■ Entries taken from a collection:
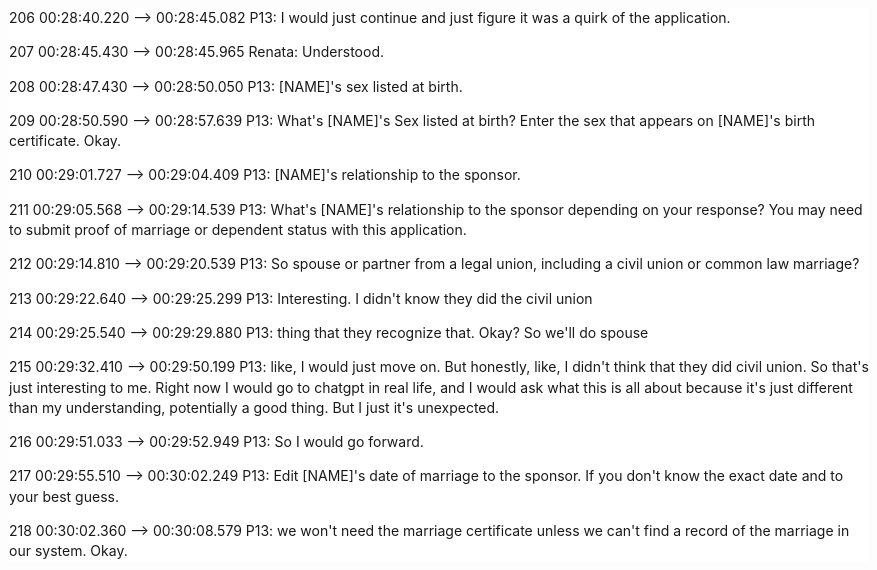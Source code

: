 206
00:28:40.220 --> 00:28:45.082
P13: I would just continue and just figure it was a quirk of the application.

207
00:28:45.430 --> 00:28:45.965
Renata: Understood.

208
00:28:47.430 --> 00:28:50.050
P13: [NAME]'s sex listed at birth.

209
00:28:50.590 --> 00:28:57.639
P13: What's [NAME]'s Sex listed at birth? Enter the sex that appears on [NAME]'s birth certificate. Okay.

210
00:29:01.727 --> 00:29:04.409
P13: [NAME]'s relationship to the sponsor.

211
00:29:05.568 --> 00:29:14.539
P13: What's [NAME]'s relationship to the sponsor depending on your response? You may need to submit proof of marriage or dependent status with this application.

212
00:29:14.810 --> 00:29:20.539
P13: So spouse or partner from a legal union, including a civil union or common law marriage?

213
00:29:22.640 --> 00:29:25.299
P13: Interesting. I didn't know they did the civil union

214
00:29:25.540 --> 00:29:29.880
P13: thing that they recognize that. Okay? So we'll do spouse

215
00:29:32.410 --> 00:29:50.199
P13: like, I would just move on. But honestly, like, I didn't think that they did civil union. So that's just interesting to me. Right now I would go to chatgpt in real life, and I would ask what this is all about because it's just different than my understanding, potentially a good thing. But I just it's unexpected.

216
00:29:51.033 --> 00:29:52.949
P13: So I would go forward.

217
00:29:55.510 --> 00:30:02.249
P13: Edit [NAME]'s date of marriage to the sponsor. If you don't know the exact date and to your best guess.

218
00:30:02.360 --> 00:30:08.579
P13: we won't need the marriage certificate unless we can't find a record of the marriage in our system. Okay.
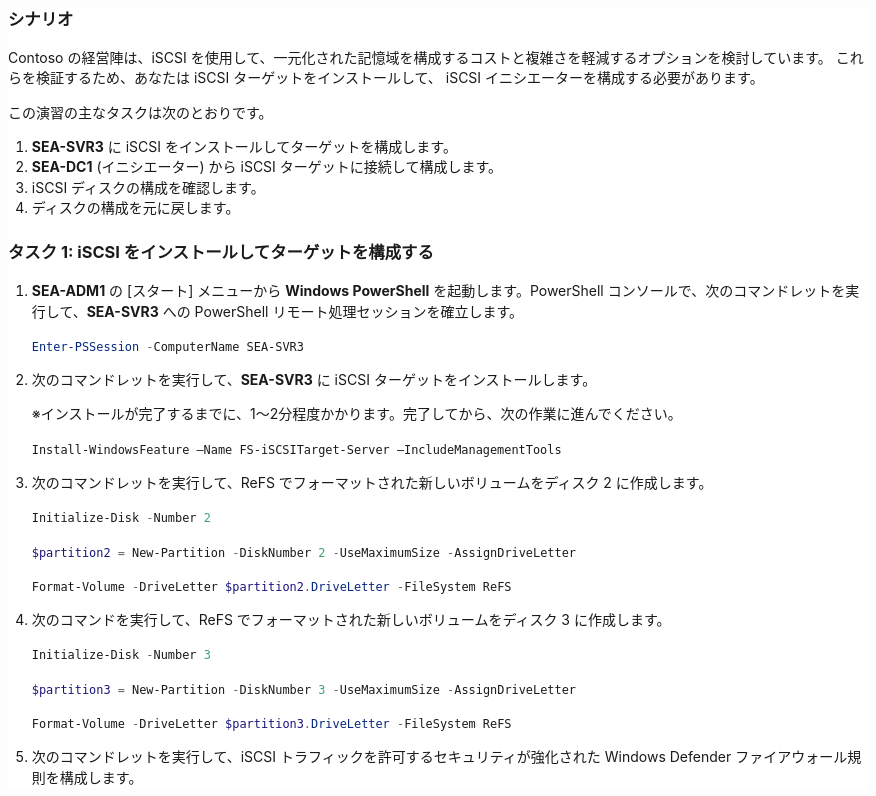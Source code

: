 ### <a name="scenario"></a>シナリオ

Contoso の経営陣は、iSCSI を使用して、一元化された記憶域を構成するコストと複雑さを軽減するオプションを検討しています。 これらを検証するため、あなたは iSCSI ターゲットをインストールして、 iSCSI イニシエーターを構成する必要があります。

この演習の主なタスクは次のとおりです。

1. **SEA-SVR3** に iSCSI をインストールしてターゲットを構成します。
1. **SEA-DC1** (イニシエーター) から iSCSI ターゲットに接続して構成します。
1. iSCSI ディスクの構成を確認します。
1. ディスクの構成を元に戻します。

### <a name="task-1-install-iscsi-and-configure-targets"></a>タスク 1: iSCSI をインストールしてターゲットを構成する

1. **SEA-ADM1** の  [スタート] メニューから **Windows PowerShell** を起動します。PowerShell コンソールで、次のコマンドレットを実行して、**SEA-SVR3** への PowerShell リモート処理セッションを確立します。

   ```powershell
   Enter-PSSession -ComputerName SEA-SVR3
   ```

1. 次のコマンドレットを実行して、**SEA-SVR3** に iSCSI ターゲットをインストールします。

   ※インストールが完了するまでに、1～2分程度かかります。完了してから、次の作業に進んでください。

   ```powershell
   Install-WindowsFeature –Name FS-iSCSITarget-Server –IncludeManagementTools
   ```

1. 次のコマンドレットを実行して、ReFS でフォーマットされた新しいボリュームをディスク 2 に作成します。

   ```powershell
   Initialize-Disk -Number 2
   ```

   ```powershell
   $partition2 = New-Partition -DiskNumber 2 -UseMaximumSize -AssignDriveLetter
   ```

   ```powershell
   Format-Volume -DriveLetter $partition2.DriveLetter -FileSystem ReFS
   ```

   

1. 次のコマンドを実行して、ReFS でフォーマットされた新しいボリュームをディスク 3 に作成します。

   ```powershell
   Initialize-Disk -Number 3
   ```

   ```powershell
   $partition3 = New-Partition -DiskNumber 3 -UseMaximumSize -AssignDriveLetter
   ```

   ```powershell
   Format-Volume -DriveLetter $partition3.DriveLetter -FileSystem ReFS
   ```

   

1. 次のコマンドレットを実行して、iSCSI トラフィックを許可するセキュリティが強化された Windows Defender ファイアウォール規則を構成します。
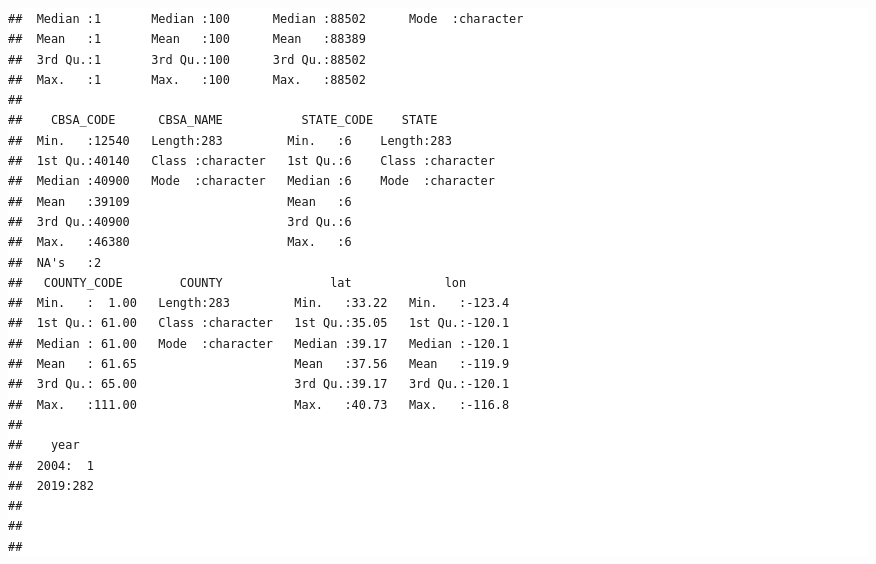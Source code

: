     ##  Median :1       Median :100      Median :88502      Mode  :character  
    ##  Mean   :1       Mean   :100      Mean   :88389                        
    ##  3rd Qu.:1       3rd Qu.:100      3rd Qu.:88502                        
    ##  Max.   :1       Max.   :100      Max.   :88502                        
    ##                                                                        
    ##    CBSA_CODE      CBSA_NAME           STATE_CODE    STATE          
    ##  Min.   :12540   Length:283         Min.   :6    Length:283        
    ##  1st Qu.:40140   Class :character   1st Qu.:6    Class :character  
    ##  Median :40900   Mode  :character   Median :6    Mode  :character  
    ##  Mean   :39109                      Mean   :6                      
    ##  3rd Qu.:40900                      3rd Qu.:6                      
    ##  Max.   :46380                      Max.   :6                      
    ##  NA's   :2                                                         
    ##   COUNTY_CODE        COUNTY               lat             lon        
    ##  Min.   :  1.00   Length:283         Min.   :33.22   Min.   :-123.4  
    ##  1st Qu.: 61.00   Class :character   1st Qu.:35.05   1st Qu.:-120.1  
    ##  Median : 61.00   Mode  :character   Median :39.17   Median :-120.1  
    ##  Mean   : 61.65                      Mean   :37.56   Mean   :-119.9  
    ##  3rd Qu.: 65.00                      3rd Qu.:39.17   3rd Qu.:-120.1  
    ##  Max.   :111.00                      Max.   :40.73   Max.   :-116.8  
    ##                                                                      
    ##    year    
    ##  2004:  1  
    ##  2019:282  
    ##            
    ##            
    ##            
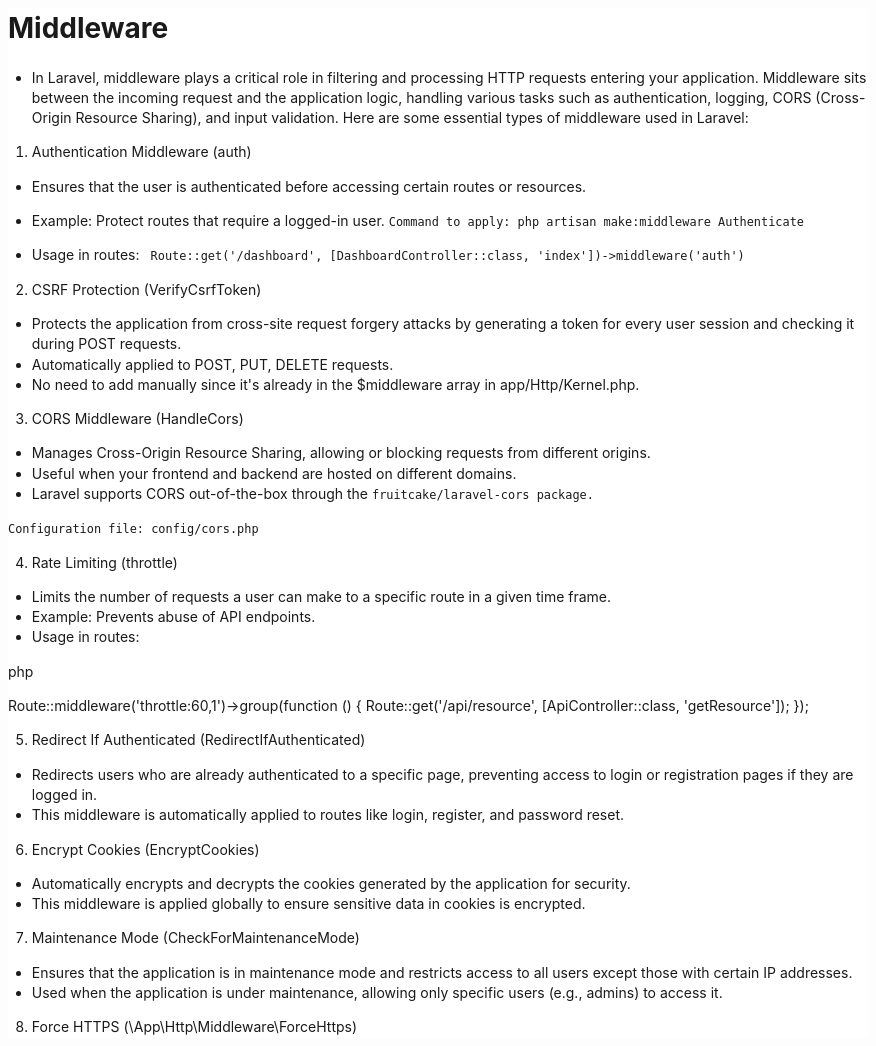# Middleware
- In Laravel, middleware plays a critical role in filtering and processing HTTP requests entering your application. Middleware sits between the incoming request and the application logic, handling various tasks such as authentication, logging, CORS (Cross-Origin Resource Sharing), and input validation. Here are some essential types of middleware used in Laravel:

1. Authentication Middleware (auth)
- Ensures that the user is authenticated before accessing certain routes or resources.
- Example: Protect routes that require a logged-in user.
`Command to apply: php artisan make:middleware Authenticate`

- Usage in routes:
` Route::get('/dashboard', [DashboardController::class, 'index'])->middleware('auth')`



2. CSRF Protection (VerifyCsrfToken)
- Protects the application from cross-site request forgery attacks by generating a token for every user session and checking it during POST requests.
- Automatically applied to POST, PUT, DELETE requests.
- No need to add manually since it's already in the $middleware array in app/Http/Kernel.php.

3. CORS Middleware (HandleCors)
- Manages Cross-Origin Resource Sharing, allowing or blocking requests from different origins.
- Useful when your frontend and backend are hosted on different domains.
- Laravel supports CORS out-of-the-box through the `fruitcake/laravel-cors package.`

`Configuration file: config/cors.php`

4. Rate Limiting (throttle)
- Limits the number of requests a user can make to a specific route in a given time frame.
- Example: Prevents abuse of API endpoints.
- Usage in routes:

php

Route::middleware('throttle:60,1')->group(function () {
    Route::get('/api/resource', [ApiController::class, 'getResource']);
});

5. Redirect If Authenticated (RedirectIfAuthenticated)
- Redirects users who are already authenticated to a specific page, preventing access to login or registration pages if they are logged in.
- This middleware is automatically applied to routes like login, register, and password reset.

6. Encrypt Cookies (EncryptCookies)
- Automatically encrypts and decrypts the cookies generated by the application for security.
- This middleware is applied globally to ensure sensitive data in cookies is encrypted.

7. Maintenance Mode (CheckForMaintenanceMode)
- Ensures that the application is in maintenance mode and restricts access to all users except those with certain IP addresses.
- Used when the application is under maintenance, allowing only specific users (e.g., admins) to access it.

8. Force HTTPS (\App\Http\Middleware\ForceHttps)
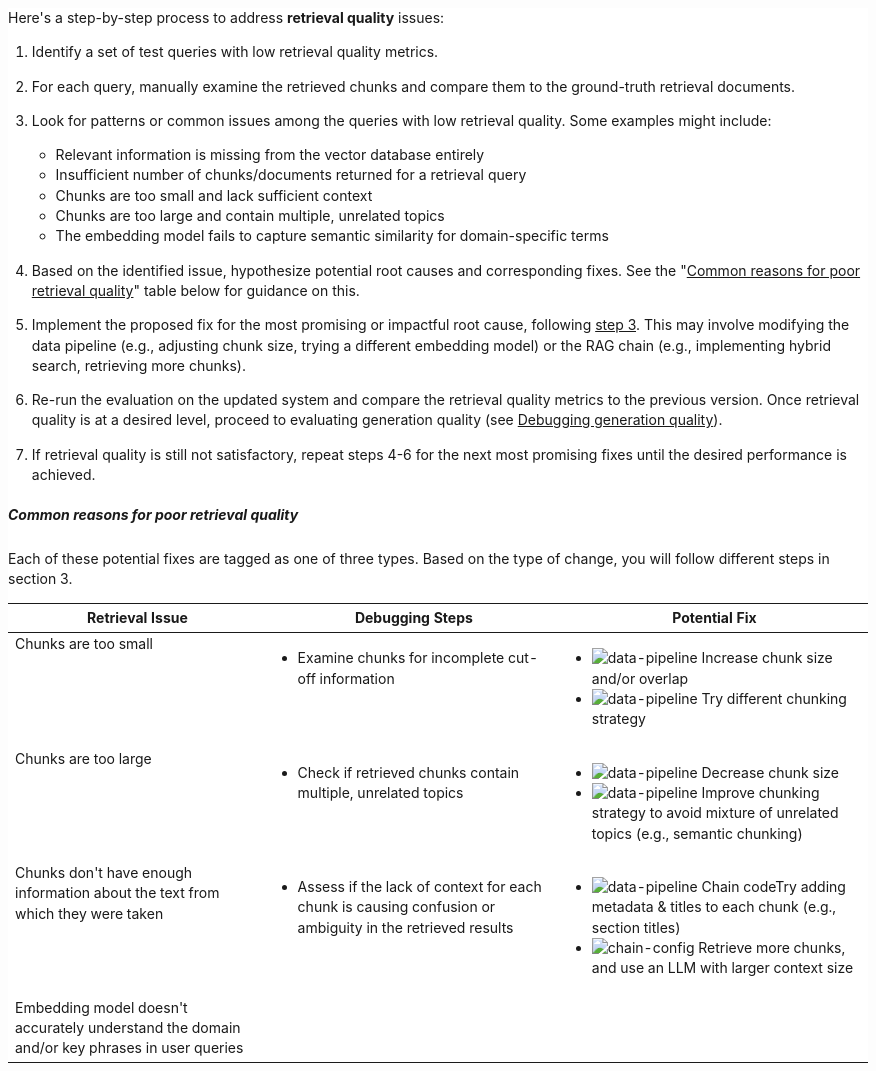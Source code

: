 Here's a step-by-step process to address **retrieval quality** issues:

1. Identify a set of test queries with low retrieval quality metrics.

2. For each query, manually examine the retrieved chunks and compare them to the ground-truth retrieval documents.

3. Look for patterns or common issues among the queries with low retrieval quality. Some examples might include:
   - Relevant information is missing from the vector database entirely
   - Insufficient number of chunks/documents returned for a retrieval query
   - Chunks are too small and lack sufficient context
   - Chunks are too large and contain multiple, unrelated topics
   - The embedding model fails to capture semantic similarity for domain-specific terms

4. Based on the identified issue, hypothesize potential root causes and corresponding fixes. See the "[Common reasons for poor retrieval quality](#common-reasons-for-poor-retrieval-quality)" table below for guidance on this.

5. Implement the proposed fix for the most promising or impactful root cause, following [step 3](#step-3-implement-and-evaluate-changes). This may involve modifying the data pipeline (e.g., adjusting chunk size, trying a different embedding model) or the RAG chain (e.g., implementing hybrid search, retrieving more chunks).

6. Re-run the evaluation on the updated system and compare the retrieval quality metrics to the previous version. Once retrieval quality is at a desired level, proceed to evaluating generation quality (see [Debugging generation quality](#debugging-generation-quality)).

7. If retrieval quality is still not satisfactory, repeat steps 4-6 for the next most promising fixes until the desired performance is achieved.

##### Common reasons for poor retrieval quality

Each of these potential fixes are tagged as one of three types. Based on the type of change, you will follow different steps in section 3.




<table>
<thead>
<tr>
<th>Retrieval Issue</th>
<th>Debugging Steps</th>
<th>Potential Fix</th>
</tr>
</thead>
<tbody>
<tr>
<td>Chunks are too small</td>
<td><ul><li>Examine chunks for incomplete cut-off information</li></ul></td>
<td><ul><li><img src="../_images/data_pipeline.png" alt="data-pipeline" height="20"/>  Increase chunk size and/or overlap</li><li><img src="../_images/data_pipeline.png" alt="data-pipeline" height="20"/> Try different chunking strategy</li></ul></td>
</tr>
<tr>
<td>Chunks are too large</td>
<td><ul><li>Check if retrieved chunks contain multiple, unrelated topics</td>
<td><ul><li><img src="../_images/data_pipeline.png" alt="data-pipeline" height="20"/> Decrease chunk size</li><li><img src="../_images/data_pipeline.png" alt="data-pipeline" height="20"/> Improve chunking strategy to avoid mixture of unrelated topics (e.g., semantic chunking)</li></ul></td>
</tr>
<tr>
<td>Chunks don&#39;t have enough information about the text from which they were taken</td>
<td><ul><li>Assess if the lack of context for each chunk is causing confusion or ambiguity in the retrieved results</li></ul></td>
<td><ul><li><img src="../_images/data_pipeline.png" alt="data-pipeline" height="20"/> Chain codeTry adding metadata &amp; titles to each chunk (e.g., section titles)</li><li><img src="../_images/chain_config.png" alt="chain-config" height="20"/> Retrieve more chunks, and use an LLM with larger context size</li></ul></td>
</tr>
<tr>
<td>Embedding model doesn&#39;t accurately understand the domain and/or key phrases in user queries</td>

■ What you should do: Nothing but the lines above from the line with "- Automatically encrypts" up to and including the line with "- Chunks are too small" should be returned, exactly as written and without pictures.

■ Written solution:
- Automatically encrypts and decrypts the cookies generated by the application for security.
- This middleware is applied globally to ensure sensitive data in cookies is encrypted.

7. Maintenance Mode (CheckForMaintenanceMode)
- Ensures that the application is in maintenance mode and restricts access to all users except those with certain IP addresses.
- Used when the application is under maintenance, allowing only specific users (e.g., admins) to access it.

8. Force HTTPS (\App\Http\Middleware\ForceHttps)
Source code

: Here's a step-by-step process to address **retrieval quality** issues:

1. Identify a set of test queries with low retrieval quality metrics.

2. For each query, manually examine the retrieved chunks and compare them to the ground-truth retrieval documents.

3. Look for patterns or common issues among the queries with low retrieval quality. Some examples might include:
   - Relevant information is missing from the vector database entirely
   - Insufficient number of chunks/documents returned for a retrieval query
   - Chunks are too small and lack sufficient context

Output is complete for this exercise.